[Dataset excerpts]
# # #
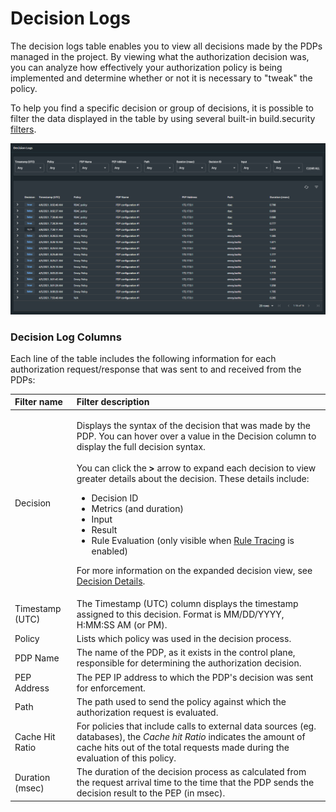 # Decision Logs

The decision logs table enables you to view all decisions made by the PDPs managed in the project. By viewing what the authorization decision was, you can analyze how effectively your authorization policy is being implemented and determine whether or not it is necessary to "tweak" the policy.

To help you find a specific decision or group of decisions, it is possible to filter the data displayed in the table by using several built-in build.security [filters](decision-log-filters.md).

![](../../.gitbook/assets/decisionlog.png)

### Decision Log Columns

Each line of the table includes the following information for each authorization request/response that was sent to and received from the PDPs:

<table>
  <thead>
    <tr>
      <th style="text-align:left">Filter name</th>
      <th style="text-align:left">Filter description</th>
    </tr>
  </thead>
  <tbody>
    <tr>
      <td style="text-align:left">Decision</td>
      <td style="text-align:left">
        <p>Displays the syntax of the decision that was made by the PDP. You can
          hover over a value in the Decision column to display the full decision
          syntax.
          <br />
          <br />You can click the <b>&gt;</b> arrow to expand each decision to view greater
          details about the decision. These details include:</p>
        <ul>
          <li>Decision ID</li>
          <li>Metrics (and duration)</li>
          <li>Input</li>
          <li>Result</li>
          <li>Rule Evaluation (only visible when <a href="../impact-analysis/rule-tracing.md">Rule Tracing</a> is
            enabled)</li>
        </ul>
        <p>For more information on the expanded decision view, see <a href="https://docs.build.security/docs/decision-log-filters2">Decision Details</a>.</p>
      </td>
    </tr>
    <tr>
      <td style="text-align:left">Timestamp (UTC)</td>
      <td style="text-align:left">The Timestamp (UTC) column displays the timestamp assigned to this decision.
        Format is MM/DD/YYYY, H:MM:SS AM (or PM).</td>
    </tr>
    <tr>
      <td style="text-align:left">Policy</td>
      <td style="text-align:left">Lists which policy was used in the decision process.</td>
    </tr>
    <tr>
      <td style="text-align:left">PDP Name</td>
      <td style="text-align:left">The name of the PDP, as it exists in the control plane, responsible for
        determining the authorization decision.</td>
    </tr>
    <tr>
      <td style="text-align:left">PEP Address</td>
      <td style="text-align:left">The PEP IP address to which the PDP&apos;s decision was sent for enforcement.</td>
    </tr>
    <tr>
      <td style="text-align:left">Path</td>
      <td style="text-align:left">The path used to send the policy against which the authorization request
        is evaluated.</td>
    </tr>
    <tr>
      <td style="text-align:left">Cache Hit Ratio</td>
      <td style="text-align:left">For policies that include calls to external data sources (eg. databases),
        the <em>Cache hit Ratio</em> indicates the amount of cache hits out of the
        total requests made during the evaluation of this policy.</td>
    </tr>
    <tr>
      <td style="text-align:left">Duration (msec)</td>
      <td style="text-align:left">The duration of the decision process as calculated from the request arrival
        time to the time that the PDP sends the decision result to the PEP (in
        msec).</td>
    </tr>
  </tbody>
</table>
# # #
Where does "made" occur in the data? Copy each line that has it.

The decision logs table enables you to view all decisions made by the PDPs managed in the project. By viewing what the authorization decision was, you can analyze how effectively your authorization policy is being implemented and determine whether or not it is necessary to "tweak" the policy.
        <p>Displays the syntax of the decision that was made by the PDP. You can
        total requests made during the evaluation of this policy.</td>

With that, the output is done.